Burden, Harold Nelson 1860 - 1930
- Nationality:
- British
(1860-1930), philanthropist
Reverend Harold Nelson Burden was born in Hythe, Kent on 20 March 1860. After completing his theological studies in Cambridge and being ordained in Carlisle in 1888, Burden moved to East London to perform charitable work in slum areas. There, he met his first wife, Katherine Mary Garton (1856-1919), whom he married on 26 September 1888.
Shortly after the marriage, the Burdens left to work as missionaries among Ojibway communities in Uffington, near Toronto, Canada. However, following the deaths of their two young children and Katherine’s own declining health, the couple moved back to England in 1891 to take up the curacy of Shoreditch. Between 1893 and 1895, Harold served as a chaplain while studying at Cambridge University. After his graduation, the Burdens moved to Bristol, where Harold took up the role of chaplain of Horfield Prison and Katherine became superintendent of the Royal Victoria Home for Women. Shocked by the conditions in the city’s prisons and shelters, the Burdens became increasingly active on issues of poverty, alcoholism, and mental disability.

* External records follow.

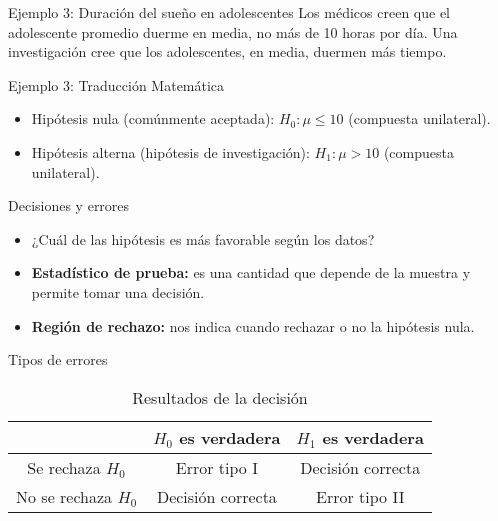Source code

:\documentclass[aspectratio=169]{beamer}
\begin{document}
\begin{frame}{Ejemplo 3: Duración del sueño en adolescentes}
    Los médicos creen que el adolescente promedio duerme en media, no más de 10 horas por día. Una investigación cree que los adolescentes, en media, duermen más tiempo.
\end{frame}

\begin{frame}{Ejemplo 3: Traducción Matemática}
    \begin{itemize}
        \item Hipótesis nula (comúnmente aceptada): \( H_0: \mu \leq 10 \) (compuesta unilateral).
        \item Hipótesis alterna (hipótesis de investigación): \( H_1: \mu > 10 \) (compuesta unilateral).
    \end{itemize}
\end{frame}




\begin{frame}{Decisiones y errores}
    \begin{itemize}
        \item ¿Cuál de las hipótesis es más favorable según los datos?
        \item {\bf Estadístico de prueba:} es una cantidad que depende de la muestra y permite tomar una decisión.
        \item {\bf Región de rechazo:} nos indica cuando rechazar o no la hipótesis nula.
    \end{itemize}
\end{frame}


\begin{frame}{Tipos de errores}
    \begin{table}
        \centering
        \begin{tabular}{|c|c|c|}
            \hline
            & \( H_0 \) es verdadera & \( H_1 \) es verdadera \\
            \hline
            Se rechaza \( H_0 \) & Error tipo I & Decisión correcta \\
            \hline
            No se rechaza \( H_0 \) & Decisión correcta & Error tipo II \\
            \hline
        \end{tabular}
        \caption{Resultados de la decisión}
    \end{table}
\end{frame}
\end{document}
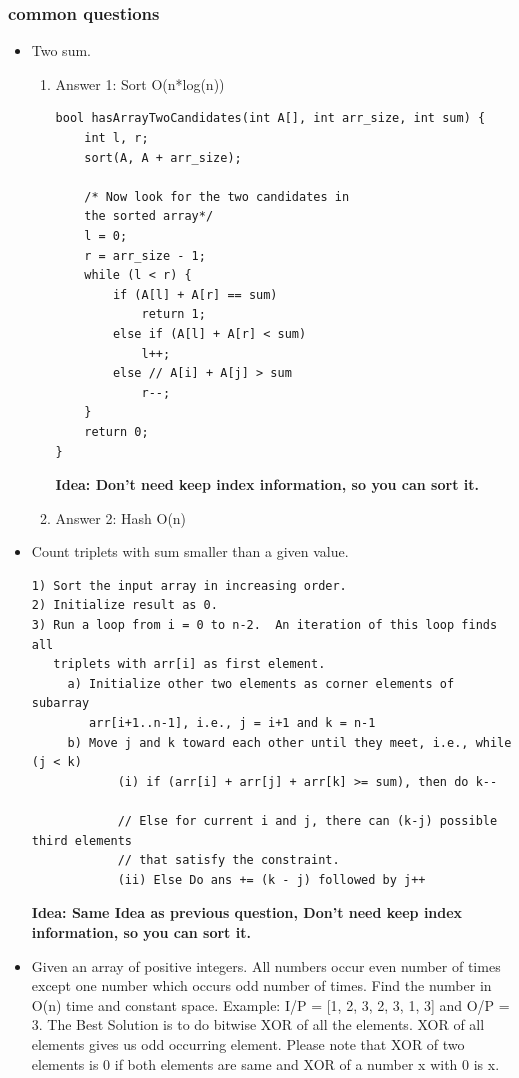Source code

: \documentclass[a4paper,11pt,twoside]{book}
\begin{document}
\subsubsection{common questions}
\begin{itemize}
	\item Two sum. 
\begin{enumerate}
\item Answer 1: Sort O(n*log(n))
\begin{lstlisting}[tabsize=3]
bool hasArrayTwoCandidates(int A[], int arr_size, int sum) { 
	int l, r; 
	sort(A, A + arr_size); 
	
	/* Now look for the two candidates in  
	the sorted array*/
	l = 0; 
	r = arr_size - 1; 
	while (l < r) { 
		if (A[l] + A[r] == sum) 
			return 1; 
		else if (A[l] + A[r] < sum) 
			l++; 
		else // A[i] + A[j] > sum 
			r--; 
	} 
	return 0; 
} 
\end{lstlisting}
\textbf{Idea: Don't need keep index information, so you can sort it. }

\item Answer 2: Hash O(n)
\end{enumerate}

\item Count triplets with sum smaller than a given value. 
\begin{lstlisting}[breaklines]
1) Sort the input array in increasing order. 
2) Initialize result as 0.
3) Run a loop from i = 0 to n-2.  An iteration of this loop finds all
   triplets with arr[i] as first element.
     a) Initialize other two elements as corner elements of subarray 
        arr[i+1..n-1], i.e., j = i+1 and k = n-1
     b) Move j and k toward each other until they meet, i.e., while (j < k)
            (i) if (arr[i] + arr[j] + arr[k] >= sum), then do k-- 

            // Else for current i and j, there can (k-j) possible third elements 
            // that satisfy the constraint.
            (ii) Else Do ans += (k - j) followed by j++ 
\end{lstlisting}
\textbf{Idea: Same Idea as previous question, Don't need keep index information, so you can sort it. }


	\item Given an array of positive integers. All numbers occur even number of times except one number which occurs odd number of times. Find the number in O(n) time and constant space.
Example: I/P = [1, 2, 3, 2, 3, 1, 3] and O/P = 3. The Best Solution is to do bitwise XOR of all the elements. XOR of all elements gives us odd occurring element. Please note that XOR of two elements is 0 if both elements are same and XOR of a number x with 0 is x.


\end{itemize}
\end{document}
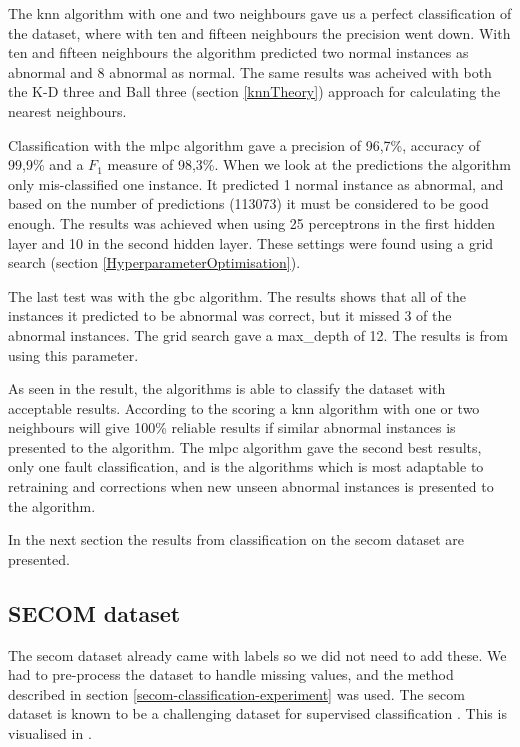 \documentclass[english, a4paper]{report}
\begin{document}
{{{            The \gls{knn} algorithm with one and two neighbours gave us a perfect classification of the dataset, where with ten and fifteen neighbours the precision went down. With ten and fifteen neighbours the algorithm predicted two normal instances as abnormal and 8 abnormal as normal. The same results was acheived with both the K-D three and Ball three (section \ref{knnTheory}) approach for calculating the nearest neighbours.
            \par
            Classification with the \gls{mlpc} algorithm gave a precision of 96,7\%, accuracy of 99,9\% and a $F_1$ measure of 98,3\%. When we look at the predictions the algorithm only mis-classified one instance. It predicted 1 normal instance as abnormal, and based on the number of predictions (113073) it must be considered to be good enough. The results was achieved when using 25 perceptrons in the first hidden layer and 10 in the second hidden layer. These settings were found using a grid search (section \ref{HyperparameterOptimisation}). 
            \par
            The last test was with the \gls{gbc} algorithm. The results shows that all of the instances it predicted to be abnormal was correct, but it missed 3 of the abnormal instances. The grid search gave a max\_depth of 12. The results is from using this parameter.
            \par
            As seen in the result, the algorithms is able to classify the dataset with acceptable results. According to the scoring a \gls{knn} algorithm with one or two neighbours will give 100\% reliable results if similar abnormal instances is presented to the algorithm. The \gls{mlpc} algorithm gave the second best results, only one fault classification, and is the algorithms which is most adaptable to retraining and corrections when new unseen abnormal instances is presented to the algorithm.
            \par 
            In the next section the results from classification on the \gls{secom} dataset are presented.
        }
        
        \subsection{SECOM dataset}
        {
            The \gls{secom} dataset already came with labels so we did not need to add these. We had to pre-process the dataset to handle missing values, and the method described in section \ref{secom-classification-experiment} was used. The \gls{secom} dataset is known to be a challenging dataset for supervised classification \cite{supervisedMLsecom}. This is visualised in .
            
}}}
\end{document}
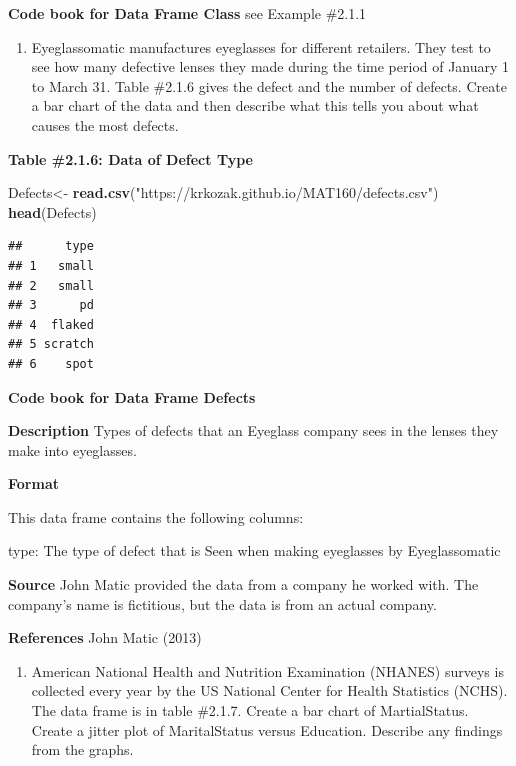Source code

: \documentclass[]{book}
\newenvironment{Shaded}{\begin{snugshade}}{\end{snugshade}}
\newcommand{\KeywordTok}[1]{\textcolor[rgb]{0.13,0.29,0.53}{\textbf{#1}}}
\newcommand{\NormalTok}[1]{#1}
\newcommand{\StringTok}[1]{\textcolor[rgb]{0.31,0.60,0.02}{#1}}
\providecommand{\tightlist}{%
  \setlength{\itemsep}{0pt}\setlength{\parskip}{0pt}}
\begin{document}
\textbf{Code book for Data Frame Class} see Example \#2.1.1

\begin{enumerate}
\def\labelenumi{\arabic{enumi}.}
\setcounter{enumi}{4}
\tightlist
\item
  Eyeglassomatic manufactures eyeglasses for different retailers. They test to see how many defective lenses they made during the time period of January 1 to March 31. Table \#2.1.6 gives the defect and the number of defects. Create a bar chart of the data and then describe what this tells you about what causes the most defects.
\end{enumerate}

\textbf{Table \#2.1.6: Data of Defect Type}

\begin{Shaded}
\begin{Highlighting}[]
\NormalTok{Defects<-}\StringTok{ }\KeywordTok{read.csv}\NormalTok{(}\StringTok{"https://krkozak.github.io/MAT160/defects.csv"}\NormalTok{) }
\KeywordTok{head}\NormalTok{(Defects)}
\end{Highlighting}
\end{Shaded}

\begin{verbatim}
##      type
## 1   small
## 2   small
## 3      pd
## 4  flaked
## 5 scratch
## 6    spot
\end{verbatim}

\textbf{Code book for Data Frame Defects}

\textbf{Description}
Types of defects that an Eyeglass company sees in the lenses they make into eyeglasses.

\textbf{Format}

This data frame contains the following columns:

type: The type of defect that is Seen when making eyeglasses by Eyeglassomatic

\textbf{Source}
John Matic provided the data from a company he worked with. The company's name is fictitious, but the data is from an actual company.

\textbf{References}
John Matic (2013)

\begin{enumerate}
\def\labelenumi{\arabic{enumi}.}
\setcounter{enumi}{5}
\tightlist
\item
  American National Health and Nutrition Examination (NHANES) surveys is collected every year by the US National Center for Health Statistics (NCHS). The data frame is in table \#2.1.7. Create a bar chart of MartialStatus. Create a jitter plot of MaritalStatus versus Education. Describe any findings from the graphs.
\end{enumerate}
\end{document}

The latter became an increasing concern for the Burdens in the years that followed. Through his connections in the Home Office, the Inspectorate of Prisons and Reformatories, and the Board of Control, Harold secured a position on the Royal Commission on the Care and Control of the Feeble-Minded in 1904, established to inquire into the institutional care of the mentally disabled. Here, Burden advocated for the institutional separation and rehabilitation of such individuals in newly built ‘colonies’, a view which was later enshrined in the Mental Deficiency Act of 1913.
Pre-empting these legal developments, the Burdens had already begun setting up a network of institutions for alcoholics and individuals with mental disabilities, controlled by their charitable trust, the National Institutions for Persons Requiring Care and Control (NIPRCC). The largest of these sites, the Stoke Park Colony in Bristol, was established in 1909, and the Burdens provided financial support for physicians wishing to carry out psychiatric studies of its inhabitants. Stoke Park would later become home to the Burden Neurological Institute, a pioneering neuroscientific research unit founded in 1939.
Katherine Burden died on 25 October 1919 following a stroke. The following year, Burden married a close friend, Rosa Gladys Williams (1889-1940), with whom he continued his philanthropic work over the following decade. Harold Burden died from heart disease on 15 May 1930.